_Activity_
The result should be an exact copy of the data, free of pictures.

_Data supplied_
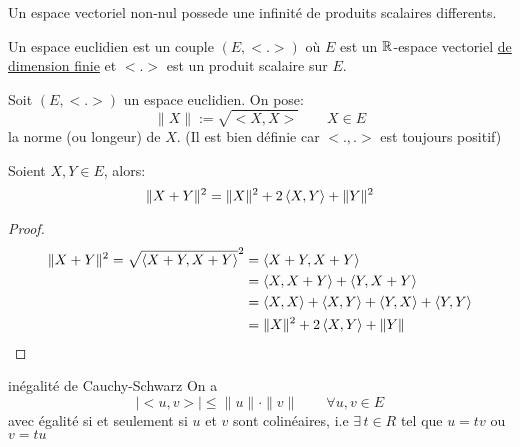 \begin{prop}
    Un espace vectoriel non-nul possede une infinité de produits scalaires differents.   
\end{prop} 

\begin{definition}
    Un espace euclidien est un couple $(E, < . >)$ où $E$ est un  $\mathbb{R}$-espace vectoriel \underline{de dimension finie} et  $< . >$ est un produit scalaire sur  $E$.
\end{definition}
\begin{property} Soit $(E, < . >)$ un espace euclidien. On pose:
    \[
    \|X\| := \sqrt{<X,X>} \qquad X \in E 
    \] 
    la norme (ou longeur) de $X$. (Il est bien définie car $<., .>$ est toujours positif)
\end{property}
\begin{property}
   Soient $X, Y \in E$, alors:
   \[
       \|X + Y\|^2 = \|X\|^2 + 2\left\langle X, Y \right\rangle + \|Y\|^2
   \] 
\end{property}
\begin{proof}
   \begin{align*}
       \|X + Y\|^2 = \sqrt{\left\langle X + Y, X + Y \right\rangle}^2 &= \left\langle X + Y, X + Y \right\rangle \\ 
                                                     &= \left\langle X, X + Y \right\rangle + \left\langle Y, X + Y \right\rangle  \\
                                                     &= \left\langle X, X \right\rangle + \left\langle X, Y \right\rangle + \left\langle Y, X \right\rangle + \left\langle Y, Y \right\rangle\\
                                                     &= \|X\|^2 + 2\left\langle X, Y \right\rangle + \|Y\|
   \end{align*} 
\end{proof}
\begin{lemma}\label{lemma:inegalite-cauchy-schwarz} inégalité de Cauchy-Schwarz
   On a
   \[
   |<u, v>| \le \|u\| \cdot \|v\| \qquad \forall u, v \in E
   \] 
   avec égalité si et seulement si $u$ et  $v$ sont colinéaires, i.e  $\exists \, t \in R$ tel que $u = tv$ ou  $v = tu$
\end{lemma}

_Your response_
 \begin{prop}
    Un espace vectoriel non-nul possede une infinité de produits scalaires differents.   
\end{prop} 

\begin{definition}
    Un espace euclidien est un couple $(E, < . >)$ où $E$ est un  $\mathbb{R}$-espace vectoriel \underline{de dimension finie} et  $< . >$ est un produit scalaire sur  $E$.
\end{definition}
\begin{property} Soit $(E, < . >)$ un espace euclidien. On pose:
    \[
    \|X\| := \sqrt{<X,X>} \qquad X \in E 
    \] 
    la norme (ou longeur) de $X$. (Il est bien définie car $<., .>$ est toujours positif)
\end{property}
\begin{property}
   Soient $X, Y \in E$, alors:
   \[
       \|X + Y\|^2 = \|X\|^2 + 2\left\langle X, Y \right\rangle + \|Y\|^2
   \] 
\end{property}
\begin{proof}
   \begin{align*}
       \|X + Y\|^2 = \sqrt{\left\langle X + Y, X + Y \right\rangle}^2 &= \left\langle X + Y, X + Y \right\rangle \\ 
                                                     &= \left\langle X, X + Y \right\rangle + \left\langle Y, X + Y \right\rangle  \\
                                                     &= \left\langle X, X \right\rangle + \left\langle X, Y \right\rangle + \left\langle Y, X \right\rangle + \left\langle Y, Y \right\rangle\\
                                                     &= \|X\|^2 + 2\left\langle X, Y \right\rangle + \|Y\|
   \end{align*} 
\end{proof}
\begin{lemma}\label{lemma:inegalite-cauchy-schwarz} inégalité de Cauchy-Schwarz
   On a
   \[
   |<u, v>| \le \|u\| \cdot \|v\| \qquad \forall u, v \in E
   \] 
   avec égalité si et seulement si $u$ et  $v$ sont colinéaires, i.e  $\exists \, t \in R$ tel que $u = tv$ ou  $v = tu$
\end{lemma}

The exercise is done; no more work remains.